**Problem details:** Would you transcribe the line that holds "return business_emb.squeeze(0)" and all the lines below it, through the final one, exactly and with nothing else?

(Saved data entries)
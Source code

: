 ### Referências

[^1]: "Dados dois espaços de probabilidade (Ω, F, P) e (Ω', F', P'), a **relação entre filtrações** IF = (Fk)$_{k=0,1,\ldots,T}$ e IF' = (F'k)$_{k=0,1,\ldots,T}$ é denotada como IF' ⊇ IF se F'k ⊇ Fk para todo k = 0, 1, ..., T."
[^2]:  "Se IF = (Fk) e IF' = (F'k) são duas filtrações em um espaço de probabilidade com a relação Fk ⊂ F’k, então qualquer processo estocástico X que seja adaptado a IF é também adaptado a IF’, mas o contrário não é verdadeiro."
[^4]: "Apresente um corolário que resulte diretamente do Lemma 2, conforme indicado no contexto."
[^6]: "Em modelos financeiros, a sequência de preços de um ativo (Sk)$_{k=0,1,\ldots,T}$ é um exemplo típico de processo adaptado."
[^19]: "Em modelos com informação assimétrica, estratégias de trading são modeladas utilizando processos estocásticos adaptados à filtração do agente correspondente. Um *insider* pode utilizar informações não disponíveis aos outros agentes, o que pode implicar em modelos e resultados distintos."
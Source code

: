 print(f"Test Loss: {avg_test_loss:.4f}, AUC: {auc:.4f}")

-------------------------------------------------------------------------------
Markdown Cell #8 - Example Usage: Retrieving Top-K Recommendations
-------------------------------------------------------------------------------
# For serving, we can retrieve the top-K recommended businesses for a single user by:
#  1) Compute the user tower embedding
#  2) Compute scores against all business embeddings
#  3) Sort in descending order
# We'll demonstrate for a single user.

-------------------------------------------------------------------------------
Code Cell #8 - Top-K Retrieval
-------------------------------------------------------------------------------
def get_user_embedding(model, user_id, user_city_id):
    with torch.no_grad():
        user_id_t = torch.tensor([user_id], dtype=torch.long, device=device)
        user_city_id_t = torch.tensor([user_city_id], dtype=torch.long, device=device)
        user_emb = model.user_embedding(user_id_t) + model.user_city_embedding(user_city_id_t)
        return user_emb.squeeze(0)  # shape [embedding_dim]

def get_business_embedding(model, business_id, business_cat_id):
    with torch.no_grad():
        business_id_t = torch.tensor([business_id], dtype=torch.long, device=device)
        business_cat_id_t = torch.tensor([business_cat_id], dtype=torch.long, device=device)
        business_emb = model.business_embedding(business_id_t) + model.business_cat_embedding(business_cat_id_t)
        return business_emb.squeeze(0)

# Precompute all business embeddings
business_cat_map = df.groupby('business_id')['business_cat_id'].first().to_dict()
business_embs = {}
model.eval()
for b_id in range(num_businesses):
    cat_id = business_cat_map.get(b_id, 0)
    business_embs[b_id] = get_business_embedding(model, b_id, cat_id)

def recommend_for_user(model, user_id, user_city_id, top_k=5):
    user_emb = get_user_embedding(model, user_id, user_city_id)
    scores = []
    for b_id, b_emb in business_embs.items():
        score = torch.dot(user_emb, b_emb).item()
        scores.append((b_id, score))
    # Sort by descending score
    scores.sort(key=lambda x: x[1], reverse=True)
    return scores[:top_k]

**Task result:**
        return business_emb.squeeze(0)

# Precompute all business embeddings
business_cat_map = df.groupby('business_id')['business_cat_id'].first().to_dict()
business_embs = {}
model.eval()
for b_id in range(num_businesses):
    cat_id = business_cat_map.get(b_id, 0)
    business_embs[b_id] = get_business_embedding(model, b_id, cat_id)

def recommend_for_user(model, user_id, user_city_id, top_k=5):
    user_emb = get_user_embedding(model, user_id, user_city_id)
    scores = []
    for b_id, b_emb in business_embs.items():
        score = torch.dot(user_emb, b_emb).item()
        scores.append((b_id, score))
    # Sort by descending score
    scores.sort(key=lambda x: x[1], reverse=True)
    return scores[:top_k]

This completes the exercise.